**Exercise instructions**
Could you output exactly the lines from the one containing "冒菜其实不是一个很精致的烹饪" through the end of the records below, and nothing more?

-----

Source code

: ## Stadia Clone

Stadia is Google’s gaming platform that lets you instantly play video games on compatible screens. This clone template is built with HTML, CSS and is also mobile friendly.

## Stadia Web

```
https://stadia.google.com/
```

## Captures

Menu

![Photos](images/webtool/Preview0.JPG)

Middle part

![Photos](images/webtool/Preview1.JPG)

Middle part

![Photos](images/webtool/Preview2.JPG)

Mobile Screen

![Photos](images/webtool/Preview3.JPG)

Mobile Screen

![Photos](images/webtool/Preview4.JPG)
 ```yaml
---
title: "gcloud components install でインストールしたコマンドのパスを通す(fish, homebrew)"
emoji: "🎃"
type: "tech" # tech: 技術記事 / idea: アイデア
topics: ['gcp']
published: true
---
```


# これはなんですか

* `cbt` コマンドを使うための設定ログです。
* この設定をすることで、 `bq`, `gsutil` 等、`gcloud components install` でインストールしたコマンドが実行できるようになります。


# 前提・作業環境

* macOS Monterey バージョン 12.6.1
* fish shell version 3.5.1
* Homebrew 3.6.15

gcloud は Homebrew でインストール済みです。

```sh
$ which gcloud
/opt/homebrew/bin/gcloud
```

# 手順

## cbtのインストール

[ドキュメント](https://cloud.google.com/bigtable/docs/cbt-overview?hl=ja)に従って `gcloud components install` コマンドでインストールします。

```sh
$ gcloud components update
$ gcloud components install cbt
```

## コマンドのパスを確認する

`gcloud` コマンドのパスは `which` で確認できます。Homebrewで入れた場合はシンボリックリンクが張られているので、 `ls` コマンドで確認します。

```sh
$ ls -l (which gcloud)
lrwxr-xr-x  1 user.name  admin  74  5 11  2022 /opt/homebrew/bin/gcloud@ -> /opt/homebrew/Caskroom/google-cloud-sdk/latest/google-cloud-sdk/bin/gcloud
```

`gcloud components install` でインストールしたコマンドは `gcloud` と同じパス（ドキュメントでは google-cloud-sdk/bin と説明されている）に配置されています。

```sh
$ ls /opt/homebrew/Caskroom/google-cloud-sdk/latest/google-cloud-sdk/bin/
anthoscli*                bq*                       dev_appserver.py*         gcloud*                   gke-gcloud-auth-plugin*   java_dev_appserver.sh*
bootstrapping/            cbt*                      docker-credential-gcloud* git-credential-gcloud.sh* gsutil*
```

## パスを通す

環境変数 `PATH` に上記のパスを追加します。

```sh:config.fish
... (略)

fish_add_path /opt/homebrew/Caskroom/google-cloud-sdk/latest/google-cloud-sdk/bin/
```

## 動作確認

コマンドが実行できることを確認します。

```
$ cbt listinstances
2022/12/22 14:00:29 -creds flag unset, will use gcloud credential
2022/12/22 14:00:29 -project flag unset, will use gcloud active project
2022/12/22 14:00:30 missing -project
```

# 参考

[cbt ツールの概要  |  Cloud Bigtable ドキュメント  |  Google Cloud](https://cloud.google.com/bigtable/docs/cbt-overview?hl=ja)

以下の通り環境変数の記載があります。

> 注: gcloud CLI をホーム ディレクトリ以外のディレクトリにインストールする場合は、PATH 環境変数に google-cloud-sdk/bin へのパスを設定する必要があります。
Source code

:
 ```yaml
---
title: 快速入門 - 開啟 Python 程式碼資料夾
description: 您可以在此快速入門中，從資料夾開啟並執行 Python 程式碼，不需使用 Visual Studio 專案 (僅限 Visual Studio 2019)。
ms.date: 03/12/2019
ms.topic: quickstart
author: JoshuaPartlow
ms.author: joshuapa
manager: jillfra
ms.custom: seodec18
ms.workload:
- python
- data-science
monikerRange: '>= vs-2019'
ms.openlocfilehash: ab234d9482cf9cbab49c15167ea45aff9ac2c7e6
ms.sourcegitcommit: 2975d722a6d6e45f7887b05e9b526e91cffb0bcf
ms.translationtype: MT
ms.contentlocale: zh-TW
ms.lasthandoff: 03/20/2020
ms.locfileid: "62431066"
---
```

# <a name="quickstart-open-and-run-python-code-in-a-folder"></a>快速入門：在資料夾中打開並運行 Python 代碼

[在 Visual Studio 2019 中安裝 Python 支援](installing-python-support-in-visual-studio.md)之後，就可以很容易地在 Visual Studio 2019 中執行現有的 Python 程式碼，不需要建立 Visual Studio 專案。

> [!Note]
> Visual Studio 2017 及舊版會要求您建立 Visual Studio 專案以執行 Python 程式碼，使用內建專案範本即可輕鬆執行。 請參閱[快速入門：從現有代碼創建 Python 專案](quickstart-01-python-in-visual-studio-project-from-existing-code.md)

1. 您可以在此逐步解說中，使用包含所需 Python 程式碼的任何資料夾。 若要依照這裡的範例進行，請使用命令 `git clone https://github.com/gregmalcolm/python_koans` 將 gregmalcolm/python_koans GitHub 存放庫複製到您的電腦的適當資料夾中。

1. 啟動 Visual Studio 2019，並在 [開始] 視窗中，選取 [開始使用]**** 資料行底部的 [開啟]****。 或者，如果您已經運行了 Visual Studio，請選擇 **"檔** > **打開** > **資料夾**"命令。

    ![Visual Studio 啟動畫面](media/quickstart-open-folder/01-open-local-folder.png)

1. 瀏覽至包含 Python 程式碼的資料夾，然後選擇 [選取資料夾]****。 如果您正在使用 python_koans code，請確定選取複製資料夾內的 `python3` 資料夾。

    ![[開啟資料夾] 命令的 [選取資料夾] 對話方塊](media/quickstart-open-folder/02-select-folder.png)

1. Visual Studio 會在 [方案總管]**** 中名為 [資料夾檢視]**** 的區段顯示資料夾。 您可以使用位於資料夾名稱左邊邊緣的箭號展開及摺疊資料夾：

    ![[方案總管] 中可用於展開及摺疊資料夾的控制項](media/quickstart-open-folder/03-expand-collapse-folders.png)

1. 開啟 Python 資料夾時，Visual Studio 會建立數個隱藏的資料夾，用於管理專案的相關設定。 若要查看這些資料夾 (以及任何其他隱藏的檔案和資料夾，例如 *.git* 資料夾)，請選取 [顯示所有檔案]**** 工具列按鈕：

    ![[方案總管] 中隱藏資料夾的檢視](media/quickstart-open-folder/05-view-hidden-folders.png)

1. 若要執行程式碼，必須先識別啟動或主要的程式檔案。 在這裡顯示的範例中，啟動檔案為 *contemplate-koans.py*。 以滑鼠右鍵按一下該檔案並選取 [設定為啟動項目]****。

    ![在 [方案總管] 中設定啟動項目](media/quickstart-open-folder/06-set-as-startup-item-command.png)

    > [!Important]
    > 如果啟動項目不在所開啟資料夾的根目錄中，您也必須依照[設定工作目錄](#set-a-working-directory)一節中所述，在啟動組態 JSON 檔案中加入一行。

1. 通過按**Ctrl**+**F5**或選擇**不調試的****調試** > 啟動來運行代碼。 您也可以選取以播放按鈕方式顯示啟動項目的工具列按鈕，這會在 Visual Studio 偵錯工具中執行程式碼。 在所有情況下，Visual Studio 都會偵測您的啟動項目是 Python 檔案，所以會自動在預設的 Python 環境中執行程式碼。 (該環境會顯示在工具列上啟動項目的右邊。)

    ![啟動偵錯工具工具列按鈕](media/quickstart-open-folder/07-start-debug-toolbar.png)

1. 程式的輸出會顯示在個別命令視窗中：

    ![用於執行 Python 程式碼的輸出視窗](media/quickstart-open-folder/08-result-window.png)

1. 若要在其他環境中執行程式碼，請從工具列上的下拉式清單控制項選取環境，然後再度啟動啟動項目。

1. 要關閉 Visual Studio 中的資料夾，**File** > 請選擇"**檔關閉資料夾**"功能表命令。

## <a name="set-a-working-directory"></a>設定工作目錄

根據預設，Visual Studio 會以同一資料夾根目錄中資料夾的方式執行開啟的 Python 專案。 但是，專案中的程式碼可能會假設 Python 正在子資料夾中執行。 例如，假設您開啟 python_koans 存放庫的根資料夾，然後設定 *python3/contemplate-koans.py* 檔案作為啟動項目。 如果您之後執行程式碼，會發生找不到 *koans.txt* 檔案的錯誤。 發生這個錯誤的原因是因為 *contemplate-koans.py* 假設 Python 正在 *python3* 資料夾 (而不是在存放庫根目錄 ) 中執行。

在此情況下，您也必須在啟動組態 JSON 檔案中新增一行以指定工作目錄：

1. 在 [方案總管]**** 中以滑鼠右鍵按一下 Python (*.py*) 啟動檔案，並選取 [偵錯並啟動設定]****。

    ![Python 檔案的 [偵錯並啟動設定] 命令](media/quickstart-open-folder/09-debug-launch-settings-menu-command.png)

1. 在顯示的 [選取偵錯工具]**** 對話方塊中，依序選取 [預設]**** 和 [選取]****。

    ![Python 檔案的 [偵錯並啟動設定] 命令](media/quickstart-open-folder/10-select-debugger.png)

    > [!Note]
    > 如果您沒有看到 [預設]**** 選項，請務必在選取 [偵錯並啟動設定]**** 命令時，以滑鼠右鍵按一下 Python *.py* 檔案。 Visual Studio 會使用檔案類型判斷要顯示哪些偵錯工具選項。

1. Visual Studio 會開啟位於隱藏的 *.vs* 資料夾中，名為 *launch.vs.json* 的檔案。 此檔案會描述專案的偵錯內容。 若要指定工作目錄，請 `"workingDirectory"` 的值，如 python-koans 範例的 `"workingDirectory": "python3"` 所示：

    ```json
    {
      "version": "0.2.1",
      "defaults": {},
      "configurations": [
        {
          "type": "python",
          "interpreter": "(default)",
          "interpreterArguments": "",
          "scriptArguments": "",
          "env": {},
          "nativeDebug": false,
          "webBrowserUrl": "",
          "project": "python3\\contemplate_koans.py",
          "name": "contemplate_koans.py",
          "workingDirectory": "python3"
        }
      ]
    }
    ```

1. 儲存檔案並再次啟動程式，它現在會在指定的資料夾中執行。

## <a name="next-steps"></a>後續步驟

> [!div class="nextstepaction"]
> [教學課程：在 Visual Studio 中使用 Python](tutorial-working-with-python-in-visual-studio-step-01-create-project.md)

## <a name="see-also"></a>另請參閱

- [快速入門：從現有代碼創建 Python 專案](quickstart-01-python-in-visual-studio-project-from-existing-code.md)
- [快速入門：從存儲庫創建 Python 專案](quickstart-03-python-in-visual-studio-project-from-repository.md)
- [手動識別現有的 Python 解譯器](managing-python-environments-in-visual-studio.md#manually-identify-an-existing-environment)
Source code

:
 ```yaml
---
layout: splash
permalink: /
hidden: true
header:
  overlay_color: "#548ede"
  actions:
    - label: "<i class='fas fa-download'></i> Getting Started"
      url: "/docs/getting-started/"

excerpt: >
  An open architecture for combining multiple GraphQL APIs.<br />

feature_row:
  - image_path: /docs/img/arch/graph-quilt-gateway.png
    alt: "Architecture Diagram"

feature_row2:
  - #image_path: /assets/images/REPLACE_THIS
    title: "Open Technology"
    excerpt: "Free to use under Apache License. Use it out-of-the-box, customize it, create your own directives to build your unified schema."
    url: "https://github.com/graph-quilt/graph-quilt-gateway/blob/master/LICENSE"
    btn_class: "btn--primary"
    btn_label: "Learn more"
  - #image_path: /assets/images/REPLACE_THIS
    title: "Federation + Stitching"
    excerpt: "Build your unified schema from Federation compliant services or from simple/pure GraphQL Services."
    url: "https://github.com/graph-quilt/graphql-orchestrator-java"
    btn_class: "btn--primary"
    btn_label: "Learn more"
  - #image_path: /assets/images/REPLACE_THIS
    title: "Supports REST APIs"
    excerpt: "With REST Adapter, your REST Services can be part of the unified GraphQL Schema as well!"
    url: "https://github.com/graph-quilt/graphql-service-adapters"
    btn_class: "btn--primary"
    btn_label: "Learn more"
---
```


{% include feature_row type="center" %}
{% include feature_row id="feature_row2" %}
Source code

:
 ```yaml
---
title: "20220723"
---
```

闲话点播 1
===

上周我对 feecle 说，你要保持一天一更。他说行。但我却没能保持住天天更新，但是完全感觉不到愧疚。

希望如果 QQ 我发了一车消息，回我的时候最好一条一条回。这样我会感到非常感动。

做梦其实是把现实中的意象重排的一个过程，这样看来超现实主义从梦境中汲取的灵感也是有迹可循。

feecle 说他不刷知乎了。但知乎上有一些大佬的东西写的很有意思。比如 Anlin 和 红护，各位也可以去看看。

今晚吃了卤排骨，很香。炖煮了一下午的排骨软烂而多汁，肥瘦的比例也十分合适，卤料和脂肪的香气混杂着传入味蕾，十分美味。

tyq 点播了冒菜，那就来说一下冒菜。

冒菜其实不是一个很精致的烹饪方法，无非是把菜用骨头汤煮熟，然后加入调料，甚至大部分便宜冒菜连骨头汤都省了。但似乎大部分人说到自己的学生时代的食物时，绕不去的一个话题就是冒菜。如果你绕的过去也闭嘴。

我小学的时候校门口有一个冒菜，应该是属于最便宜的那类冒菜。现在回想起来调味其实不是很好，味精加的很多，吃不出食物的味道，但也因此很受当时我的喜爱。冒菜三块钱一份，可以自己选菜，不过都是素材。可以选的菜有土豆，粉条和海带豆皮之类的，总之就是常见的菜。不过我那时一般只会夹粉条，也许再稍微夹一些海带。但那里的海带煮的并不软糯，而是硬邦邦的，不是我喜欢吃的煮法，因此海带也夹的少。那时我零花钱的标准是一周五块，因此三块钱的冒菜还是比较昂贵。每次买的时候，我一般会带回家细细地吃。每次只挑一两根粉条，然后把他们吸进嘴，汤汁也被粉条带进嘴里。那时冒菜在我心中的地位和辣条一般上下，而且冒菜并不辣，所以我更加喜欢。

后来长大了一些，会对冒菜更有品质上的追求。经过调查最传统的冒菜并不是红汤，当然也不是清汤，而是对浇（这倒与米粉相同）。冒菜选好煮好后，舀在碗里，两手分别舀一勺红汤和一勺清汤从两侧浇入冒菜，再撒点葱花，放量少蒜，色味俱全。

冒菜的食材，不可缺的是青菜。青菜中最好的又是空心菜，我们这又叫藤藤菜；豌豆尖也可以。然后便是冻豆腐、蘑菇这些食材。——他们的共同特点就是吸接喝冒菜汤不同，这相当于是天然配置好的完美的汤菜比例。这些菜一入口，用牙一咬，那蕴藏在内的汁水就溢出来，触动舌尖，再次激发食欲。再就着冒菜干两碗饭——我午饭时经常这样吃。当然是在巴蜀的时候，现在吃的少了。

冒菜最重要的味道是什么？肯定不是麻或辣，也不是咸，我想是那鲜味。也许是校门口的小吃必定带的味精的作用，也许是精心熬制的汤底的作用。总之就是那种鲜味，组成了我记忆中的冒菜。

-----

**Answer box**
冒菜其实不是一个很精致的烹饪方法，无非是把菜用骨头汤煮熟，然后加入调料，甚至大部分便宜冒菜连骨头汤都省了。但似乎大部分人说到自己的学生时代的食物时，绕不去的一个话题就是冒菜。如果你绕的过去也闭嘴。

我小学的时候校门口有一个冒菜，应该是属于最便宜的那类冒菜。现在回想起来调味其实不是很好，味精加的很多，吃不出食物的味道，但也因此很受当时我的喜爱。冒菜三块钱一份，可以自己选菜，不过都是素材。可以选的菜有土豆，粉条和海带豆皮之类的，总之就是常见的菜。不过我那时一般只会夹粉条，也许再稍微夹一些海带。但那里的海带煮的并不软糯，而是硬邦邦的，不是我喜欢吃的煮法，因此海带也夹的少。那时我零花钱的标准是一周五块，因此三块钱的冒菜还是比较昂贵。每次买的时候，我一般会带回家细细地吃。每次只挑一两根粉条，然后把他们吸进嘴，汤汁也被粉条带进嘴里。那时冒菜在我心中的地位和辣条一般上下，而且冒菜并不辣，所以我更加喜欢。

后来长大了一些，会对冒菜更有品质上的追求。经过调查最传统的冒菜并不是红汤，当然也不是清汤，而是对浇（这倒与米粉相同）。冒菜选好煮好后，舀在碗里，两手分别舀一勺红汤和一勺清汤从两侧浇入冒菜，再撒点葱花，放量少蒜，色味俱全。

冒菜的食材，不可缺的是青菜。青菜中最好的又是空心菜，我们这又叫藤藤菜；豌豆尖也可以。然后便是冻豆腐、蘑菇这些食材。——他们的共同特点就是吸接喝冒菜汤不同，这相当于是天然配置好的完美的汤菜比例。这些菜一入口，用牙一咬，那蕴藏在内的汁水就溢出来，触动舌尖，再次激发食欲。再就着冒菜干两碗饭——我午饭时经常这样吃。当然是在巴蜀的时候，现在吃的少了。

冒菜最重要的味道是什么？肯定不是麻或辣，也不是咸，我想是那鲜味。也许是校门口的小吃必定带的味精的作用，也许是精心熬制的汤底的作用。总之就是那种鲜味，组成了我记忆中的冒菜。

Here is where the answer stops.